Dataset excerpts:
________________

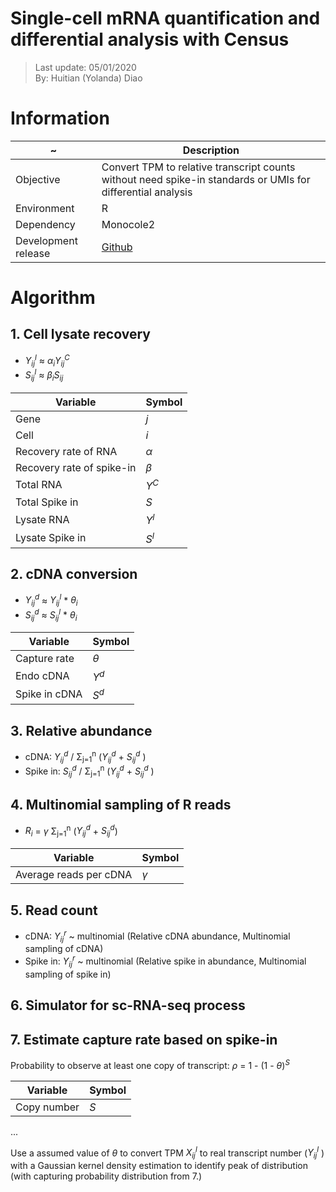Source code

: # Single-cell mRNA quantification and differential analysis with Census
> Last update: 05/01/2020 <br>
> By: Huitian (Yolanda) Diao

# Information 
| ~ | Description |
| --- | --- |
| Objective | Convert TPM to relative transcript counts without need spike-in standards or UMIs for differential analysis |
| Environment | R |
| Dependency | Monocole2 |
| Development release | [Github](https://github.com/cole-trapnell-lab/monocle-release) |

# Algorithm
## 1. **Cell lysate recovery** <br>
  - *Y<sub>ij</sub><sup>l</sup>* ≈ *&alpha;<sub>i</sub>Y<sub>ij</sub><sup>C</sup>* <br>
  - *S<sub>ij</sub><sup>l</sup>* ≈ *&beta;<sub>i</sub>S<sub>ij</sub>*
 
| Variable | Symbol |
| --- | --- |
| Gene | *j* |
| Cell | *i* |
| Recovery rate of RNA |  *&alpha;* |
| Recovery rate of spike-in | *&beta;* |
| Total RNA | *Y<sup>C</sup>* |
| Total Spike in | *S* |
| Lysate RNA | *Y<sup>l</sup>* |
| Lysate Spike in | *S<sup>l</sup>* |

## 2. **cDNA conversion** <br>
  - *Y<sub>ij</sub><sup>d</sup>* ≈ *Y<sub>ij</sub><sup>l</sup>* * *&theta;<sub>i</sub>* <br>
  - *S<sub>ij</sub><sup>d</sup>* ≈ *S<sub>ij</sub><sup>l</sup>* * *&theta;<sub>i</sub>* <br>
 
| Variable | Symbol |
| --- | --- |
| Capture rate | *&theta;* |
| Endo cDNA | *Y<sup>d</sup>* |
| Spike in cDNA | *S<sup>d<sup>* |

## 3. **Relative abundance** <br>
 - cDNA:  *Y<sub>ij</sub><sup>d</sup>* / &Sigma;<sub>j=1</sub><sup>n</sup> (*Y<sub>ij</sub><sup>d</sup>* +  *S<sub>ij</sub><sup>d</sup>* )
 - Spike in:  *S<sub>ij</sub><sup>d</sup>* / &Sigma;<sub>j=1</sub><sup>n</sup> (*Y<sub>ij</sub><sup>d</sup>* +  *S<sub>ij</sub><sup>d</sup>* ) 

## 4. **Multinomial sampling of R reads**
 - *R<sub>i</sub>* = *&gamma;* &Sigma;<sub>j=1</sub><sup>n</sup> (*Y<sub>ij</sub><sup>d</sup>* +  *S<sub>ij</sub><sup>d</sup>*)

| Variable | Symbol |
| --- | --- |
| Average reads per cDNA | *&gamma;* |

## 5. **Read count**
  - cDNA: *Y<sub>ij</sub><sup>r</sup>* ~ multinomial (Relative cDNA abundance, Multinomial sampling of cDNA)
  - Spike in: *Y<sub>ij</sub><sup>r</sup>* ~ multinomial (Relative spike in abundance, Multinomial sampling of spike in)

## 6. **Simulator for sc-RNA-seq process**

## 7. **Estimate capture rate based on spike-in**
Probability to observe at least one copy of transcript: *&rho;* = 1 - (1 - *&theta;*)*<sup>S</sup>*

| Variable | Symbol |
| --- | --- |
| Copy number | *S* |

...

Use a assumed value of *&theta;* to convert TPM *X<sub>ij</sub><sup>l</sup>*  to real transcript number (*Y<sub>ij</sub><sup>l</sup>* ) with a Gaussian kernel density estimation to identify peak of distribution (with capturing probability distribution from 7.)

________________

Task instructions
Your task is to repeat the entries above exactly, omitting the pictures.

Solution
Source code

: # Single-cell mRNA quantification and differential analysis with Census
> Last update: 05/01/2020 <br>
> By: Huitian (Yolanda) Diao

# Information 
| ~ | Description |
| --- | --- |
| Objective | Convert TPM to relative transcript counts without need spike-in standards or UMIs for differential analysis |
| Environment | R |
| Dependency | Monocole2 |
| Development release | [Github](https://github.com/cole-trapnell-lab/monocle-release) |

# Algorithm
## 1. **Cell lysate recovery** <br>
  - *Y<sub>ij</sub><sup>l</sup>* ≈ *&alpha;<sub>i</sub>Y<sub>ij</sub><sup>C</sup>* <br>
  - *S<sub>ij</sub><sup>l</sup>* ≈ *&beta;<sub>i</sub>S<sub>ij</sub>*
 
| Variable | Symbol |
| --- | --- |
| Gene | *j* |
| Cell | *i* |
| Recovery rate of RNA |  *&alpha;* |
| Recovery rate of spike-in | *&beta;* |
| Total RNA | *Y<sup>C</sup>* |
| Total Spike in | *S* |
| Lysate RNA | *Y<sup>l</sup>* |
| Lysate Spike in | *S<sup>l</sup>* |

## 2. **cDNA conversion** <br>
  - *Y<sub>ij</sub><sup>d</sup>* ≈ *Y<sub>ij</sub><sup>l</sup>* * *&theta;<sub>i</sub>* <br>
  - *S<sub>ij</sub><sup>d</sup>* ≈ *S<sub>ij</sub><sup>l</sup>* * *&theta;<sub>i</sub>* <br>
 
| Variable | Symbol |
| --- | --- |
| Capture rate | *&theta;* |
| Endo cDNA | *Y<sup>d</sup>* |
| Spike in cDNA | *S<sup>d<sup>* |

## 3. **Relative abundance** <br>
 - cDNA:  *Y<sub>ij</sub><sup>d</sup>* / &Sigma;<sub>j=1</sub><sup>n</sup> (*Y<sub>ij</sub><sup>d</sup>* +  *S<sub>ij</sub><sup>d</sup>* )
 - Spike in:  *S<sub>ij</sub><sup>d</sup>* / &Sigma;<sub>j=1</sub><sup>n</sup> (*Y<sub>ij</sub><sup>d</sup>* +  *S<sub>ij</sub><sup>d</sup>* ) 

## 4. **Multinomial sampling of R reads**
 - *R<sub>i</sub>* = *&gamma;* &Sigma;<sub>j=1</sub><sup>n</sup> (*Y<sub>ij</sub><sup>d</sup>* +  *S<sub>ij</sub><sup>d</sup>*)

| Variable | Symbol |
| --- | --- |
| Average reads per cDNA | *&gamma;* |

## 5. **Read count**
  - cDNA: *Y<sub>ij</sub><sup>r</sup>* ~ multinomial (Relative cDNA abundance, Multinomial sampling of cDNA)
  - Spike in: *Y<sub>ij</sub><sup>r</sup>* ~ multinomial (Relative spike in abundance, Multinomial sampling of spike in)

## 6. **Simulator for sc-RNA-seq process**

## 7. **Estimate capture rate based on spike-in**
Probability to observe at least one copy of transcript: *&rho;* = 1 - (1 - *&theta;*)*<sup>S</sup>*

| Variable | Symbol |
| --- | --- |
| Copy number | *S* |

...

Use a assumed value of *&theta;* to convert TPM *X<sub>ij</sub><sup>l</sup>*  to real transcript number (*Y<sub>ij</sub><sup>l</sup>* ) with a Gaussian kernel density estimation to identify peak of distribution (with capturing probability distribution from 7.)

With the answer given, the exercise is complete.